▶ _Work instructions_:
Where the records below have a line with "Screenshots", that line is to be copied.

[Entries taken from a collection]

--------------------------------

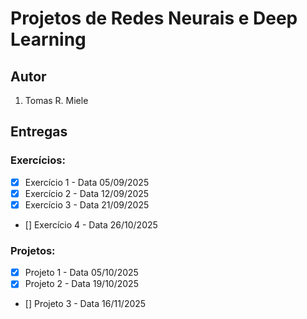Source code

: # Projetos de Redes Neurais e Deep Learning

## Autor

1. Tomas R. Miele

## Entregas

### Exercícios:
- [x] Exercício 1 - Data 05/09/2025
- [x] Exercício 2 - Data 12/09/2025
- [x] Exercício 3 - Data 21/09/2025
- [] Exercício 4 - Data 26/10/2025

### Projetos:
- [X] Projeto 1 - Data 05/10/2025
- [X] Projeto 2 - Data 19/10/2025
- [] Projeto 3 - Data 16/11/2025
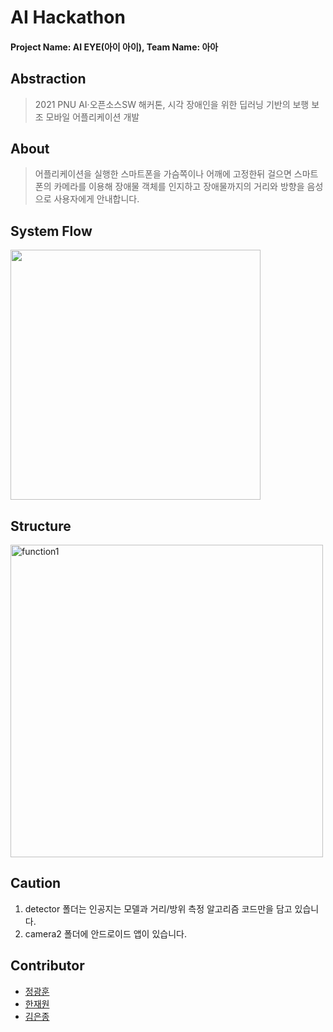 # AI Hackathon
#### Project Name: AI EYE(아이 아이), Team Name: 아아

 
## Abstraction
> 2021 PNU AI·오픈소스SW 해커톤, 시각 장애인을 위한 딥러닝 기반의 보행 보조 모바일 어플리케이션 개발

## About
> 어플리케이션을 실행한 스마트폰을 가슴쪽이나 어깨에 고정한뒤 걸으면 스마트폰의 카메라를 이용해 장애물 객체를 인지하고 장애물까지의 거리와 방향을 음성으로 사용자에게 안내합니다.  


## System Flow

<img src = "https://s3.us-west-2.amazonaws.com/secure.notion-static.com/9511e3b6-ab7e-4eab-9eef-1ca03894ded8/Untitled.png?X-Amz-Algorithm=AWS4-HMAC-SHA256&X-Amz-Credential=AKIAT73L2G45O3KS52Y5%2F20211006%2Fus-west-2%2Fs3%2Faws4_request&X-Amz-Date=20211006T131250Z&X-Amz-Expires=86400&X-Amz-Signature=6df784a09d2daf4d9aa6e3fae0b9c54b3c9e7c27e7254f16c999eef54ffda1fa&X-Amz-SignedHeaders=host&response-content-disposition=filename%20%3D%22Untitled.png%22" width = "400">

## Structure

<img width="500" alt="function1" src="https://s3.us-west-2.amazonaws.com/secure.notion-static.com/3149c3b6-6b0e-4869-8a80-363f0dd5fa60/Untitled.png?X-Amz-Algorithm=AWS4-HMAC-SHA256&X-Amz-Credential=AKIAT73L2G45O3KS52Y5%2F20211006%2Fus-west-2%2Fs3%2Faws4_request&X-Amz-Date=20211006T131015Z&X-Amz-Expires=86400&X-Amz-Signature=2fd9dbbb7e040e1ce8eb8da54d9f77fcfb52fe4c4b217e2d42344ec3505d7370&X-Amz-SignedHeaders=host&response-content-disposition=filename%20%3D%22Untitled.png%22">


## Caution
1) detector 폴더는 인공지는 모델과 거리/방위 측정 알고리즘 코드만을 담고 있습니다.
2) camera2 폴더에 안드로이드 앱이 있습니다. 

## Contributor
- [정광훈](https://github.com/siren16)
- [한재원](https://github.com/ellynhan)
- [김은종](https://github.com/Eunjong-King)
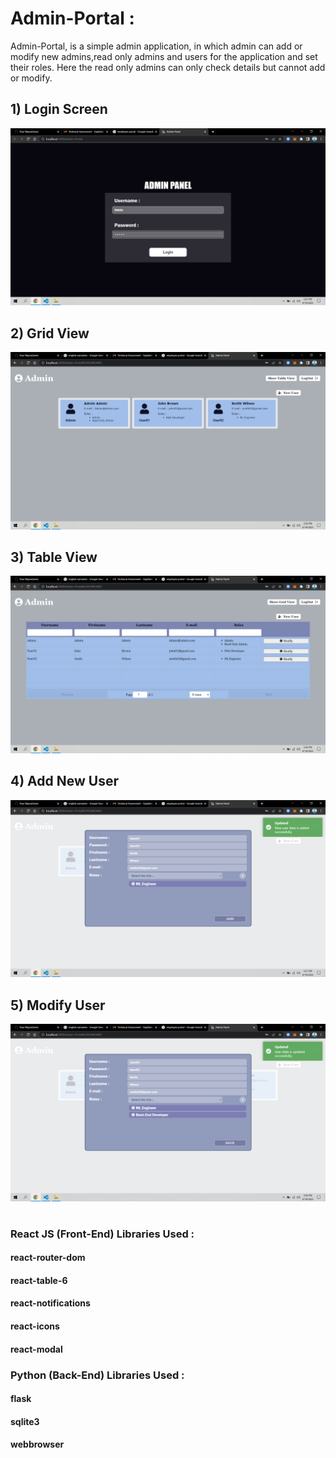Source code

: # Admin-Portal :
Admin-Portal, is a simple admin application, in which admin can add or modify new admins,read only admins and users for the application and set their roles.
Here the read only admins can only check details but cannot add or modify.


## 1)  Login Screen
![My animated logo](https://github.com/NiketChaudhari/Admin-Portal/blob/main/Screenshots/First_Page.png)
 
## 2)  Grid View
![My animated logo](https://github.com/NiketChaudhari/Admin-Portal/blob/main/Screenshots/Second_Page.png)

## 3)  Table View
![My animated logo](https://github.com/NiketChaudhari/Admin-Portal/blob/main/Screenshots/Third_Page.png)

## 4)  Add New User
![My animated logo](https://github.com/NiketChaudhari/Admin-Portal/blob/main/Screenshots/Fourth_Page.png)

## 5)  Modify User
![My animated logo](https://github.com/NiketChaudhari/Admin-Portal/blob/main/Screenshots/Fifth_Page.png)

# 
# 
### React JS (Front-End) Libraries Used :
#### react-router-dom
#### react-table-6
#### react-notifications
#### react-icons
#### react-modal


### Python (Back-End) Libraries Used :
#### flask
#### sqlite3
#### webbrowser

# 
# 
<!-- #### Website : https://niketchaudhari.github.io/analyse/ -->
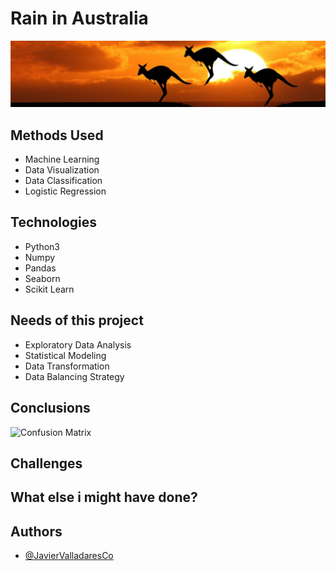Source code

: # Rain in Australia

![Rain Prediction](/Images/dataset-cover.jpg)

## Methods Used

- Machine Learning
- Data Visualization
- Data Classification
- Logistic Regression

## Technologies

- Python3
- Numpy
- Pandas
- Seaborn
- Scikit Learn

## Needs of this project

- Exploratory Data Analysis
- Statistical Modeling
- Data Transformation
- Data Balancing Strategy

## Conclusions

![Confusion Matrix](/Images/confusion-matrix)


## Challenges

## What else i might have done?

## Authors

- [@JavierValladaresCo](https://www.github.com/JavierValladaresCo)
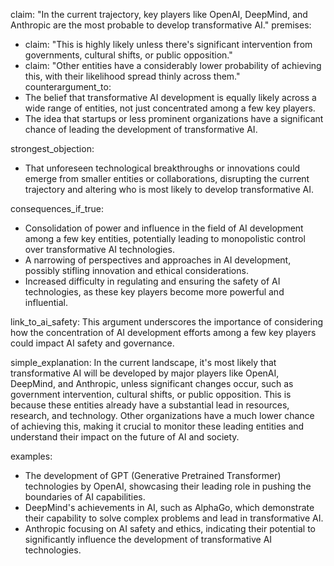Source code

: claim: "In the current trajectory, key players like OpenAI, DeepMind, and Anthropic are the most probable to develop transformative AI."
premises:
  - claim: "This is highly likely unless there's significant intervention from governments, cultural shifts, or public opposition."
  - claim: "Other entities have a considerably lower probability of achieving this, with their likelihood spread thinly across them."
counterargument_to:
  - The belief that transformative AI development is equally likely across a wide range of entities, not just concentrated among a few key players.
  - The idea that startups or less prominent organizations have a significant chance of leading the development of transformative AI.

strongest_objection:
  - That unforeseen technological breakthroughs or innovations could emerge from smaller entities or collaborations, disrupting the current trajectory and altering who is most likely to develop transformative AI.

consequences_if_true:
  - Consolidation of power and influence in the field of AI development among a few key entities, potentially leading to monopolistic control over transformative AI technologies.
  - A narrowing of perspectives and approaches in AI development, possibly stifling innovation and ethical considerations.
  - Increased difficulty in regulating and ensuring the safety of AI technologies, as these key players become more powerful and influential.

link_to_ai_safety: This argument underscores the importance of considering how the concentration of AI development efforts among a few key players could impact AI safety and governance.

simple_explanation: In the current landscape, it's most likely that transformative AI will be developed by major players like OpenAI, DeepMind, and Anthropic, unless significant changes occur, such as government intervention, cultural shifts, or public opposition. This is because these entities already have a substantial lead in resources, research, and technology. Other organizations have a much lower chance of achieving this, making it crucial to monitor these leading entities and understand their impact on the future of AI and society.

examples:
  - The development of GPT (Generative Pretrained Transformer) technologies by OpenAI, showcasing their leading role in pushing the boundaries of AI capabilities.
  - DeepMind's achievements in AI, such as AlphaGo, which demonstrate their capability to solve complex problems and lead in transformative AI.
  - Anthropic focusing on AI safety and ethics, indicating their potential to significantly influence the development of transformative AI technologies.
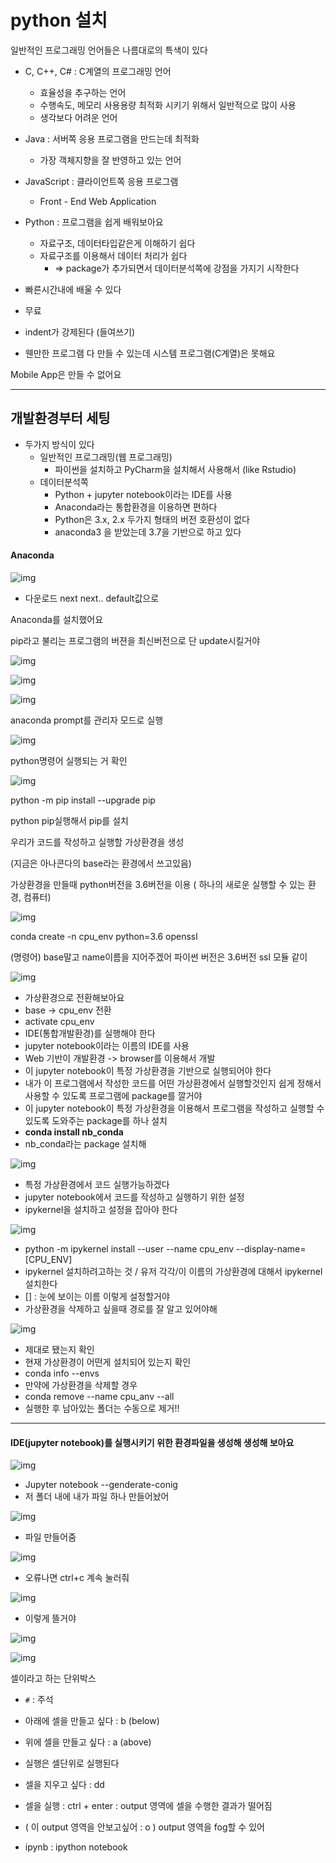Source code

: # python  설치

일반적인 프로그래밍 언어들은 나름대로의 특색이 있다

- C, C++, C# : C계열의 프로그래밍 언어
  - 효율성을 추구하는 언어
  - 수행속도, 메모리 사용용량 최적화 시키기 위해서 일반적으로 많이 사용
  - 생각보다 어려운 언어

- Java : 서버쪽 응용 프로그램을 만드는데 최적화
  - 가장 객체지향을 잘 반영하고 있는 언어

- JavaScript : 클라이언트쪽 응용 프로그램
  - Front - End Web Application

- Python : 프로그램을 쉽게 배워보아요
  - 자료구조, 데이터타입같은게 이해하기 쉽다
  - 자료구조를 이용해서 데이터 처리가 쉽다
    - => package가 추가되면서 데이터분석쪽에 강점을 가지기 시작한다

- 빠른시간내에 배울 수 있다
- 무료
- indent가 강제된다 (들여쓰기)
- 웬만한 프로그램 다 만들 수 있는데 시스템 프로그램(C계열)은 못해요

Mobile App은 만들 수 없어요

---

## 개발환경부터 세팅

* 두가지 방식이 있다
  * 일반적인 프로그래밍(웹 프로그래밍)
    * 파이썬을 설치하고 PyCharm을 설치해서 사용해서 (like Rstudio)
  * 데이터분석쪽
    * Python + jupyter notebook이라는 IDE를 사용
    * Anaconda라는 통합환경을 이용하면 편하다
    * Python은 3.x, 2.x 두가지 형태의 버전 호환성이 없다
    * anaconda3 을 받았는데 3.7을 기반으로 하고 있다

#### Anaconda

![img](images/img.png)

- 다운로드 next next.. default값으로

Anaconda를 설치했어요

pip라고 불리는 프로그램의 버젼을 최신버전으로 단 update시킬거야

![img](images/img-1575874482849.png)

![img](images/img-1575874488496.png)

![img](images/img-1575874492551.png)

anaconda prompt를 관리자 모드로 실행

![img](images/img-1575874506720.png)

python명령어 실행되는 거 확인

![img](images/img-1575874521067.png)

python -m pip install --upgrade pip

python pip실행해서 pip를 설치

우리가 코드를 작성하고 실행할 가상환경을 생성

(지금은 아나콘다의 base라는 환경에서 쓰고있음)

가상환경을 만들때 python버전을 3.6버전을 이용 ( 하나의 새로운 실행할 수 있는 환경, 컴퓨터)

![img](images/img-1575874590976.png)

conda create -n cpu_env python=3.6 openssl

(명령어) base말고 name이름을 지어주겠어   파이썬 버전은 3.6버전  ssl 모듈 같이

![img](images/img-1575874628322.png)

* 가상환경으로 전환해보아요
* base -> cpu_env  전환
* activate cpu_env
* IDE(통합개발환경)를 실행해야 한다
* jupyter notebook이라는 이름의 IDE를 사용
* Web 기반이 개발환경 -> browser를 이용해서 개발
* 이 jupyter notebook이 특정 가상환경을 기반으로 실행되어야 한다
* 내가 이 프로그램에서 작성한 코드를 어떤 가상환경에서 실행할것인지
  쉽게 정해서 사용할 수 있도록 프로그램에 package를 깔거야
* 이 jupyter notebook이 특정 가상환경을 이용해서 프로그램을 작성하고 실행할 수 있도록 도와주는 package를 하나 설치
* **conda install nb_conda**
* nb_conda라는 package 설치해

![img](images/img-1575874682139.png)

* 특정 가상환경에서 코드 실행가능하겠다
* jupyter notebook에서 코드를 작성하고 실행하기 위한 설정
* ipykernel을 설치하고 설정을 잡아야 한다

![img](images/img-1575874705869.png)

* python -m ipykernel install --user --name cpu_env --display-name=[CPU_ENV]
* ipykernel 설치하려고하는 것 / 유저 각각/이 이름의 가상환경에 대해서 ipykernel 설치한다
* [] : 눈에 보이는 이름 이렇게 설정할거야
* 가상환경을 삭제하고 싶을때 경로를 잘 알고 있어야해

![img](images/img-1575874748990.png)

* 제대로 됐는지 확인
* 현재 가상환경이 어떤게 설치되어 있는지 확인
* conda info --envs
* 만약에 가상환경을 삭제할 경우
* conda remove --name cpu_anv --all
* 실행한 후 남아있는 폴더는 수동으로 제거!!

---

#### IDE(jupyter notebook)를 실행시키기 위한 환경파일을 생성해 생성해 보아요

![img](images/img-1575874816265.png)

* Jupyter notebook --genderate-conig
* 저 폴더 내에 내가 파일 하나 만들어놨어

![img](images/img-1575874837906.png)

* 파일 만들어줌

![img](images/img-1575874849588.png)

* 오류나면 ctrl+c 계속 눌러줘

![img](images/img-1575874867547.png)

* 이렇게 뜰거야

![img](images/img-1575874889868.png)

![img](images/img-1575874895307.png)

셀이라고 하는 단위박스

* `#` : 주석

* 아래에 셀을 만들고 싶다 : b (below)
* 위에 셀을 만들고 싶다 : a (above)
* 실행은 셀단위로 실행된다
* 셀을 지우고 싶다 : dd
* 셀을 실행 : ctrl + enter : output 영역에 셀을 수행한 결과가 떨어짐
*  ( 이 output 영역을 안보고싶어 : o ) output 영역을 fog할 수 있어
* ipynb : ipython notebook

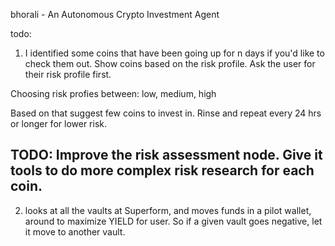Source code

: bhorali - An Autonomous Crypto Investment Agent

todo:

 1.  I identified some coins that have been going up for n days if you'd like to check them out.
 Show coins based on the risk profile. Ask the user for their risk profile first.

 Choosing risk profies between: low, medium, high

Based on that suggest few coins to invest in.
Rinse and repeat every 24 hrs or longer for lower risk.

## TODO: Improve the risk assessment node. Give it tools to do more complex risk research for each coin.



2. looks at all the vaults at Superform, and moves funds in a pilot wallet, around to maximize YIELD for user. So if a given vault goes negative, let it move to another vault.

--------------------------------

▶ _Answer box_:
![My animated logo](https://github.com/NiketChaudhari/Admin-Portal/blob/main/Screenshots/First_Page.png)
![My animated logo](https://github.com/NiketChaudhari/Admin-Portal/blob/main/Screenshots/Second_Page.png)
![My animated logo](https://github.com/NiketChaudhari/Admin-Portal/blob/main/Screenshots/Third_Page.png)
![My animated logo](https://github.com/NiketChaudhari/Admin-Portal/blob/main/Screenshots/Fourth_Page.png)
![My animated logo](https://github.com/NiketChaudhari/Admin-Portal/blob/main/Screenshots/Fifth_Page.png)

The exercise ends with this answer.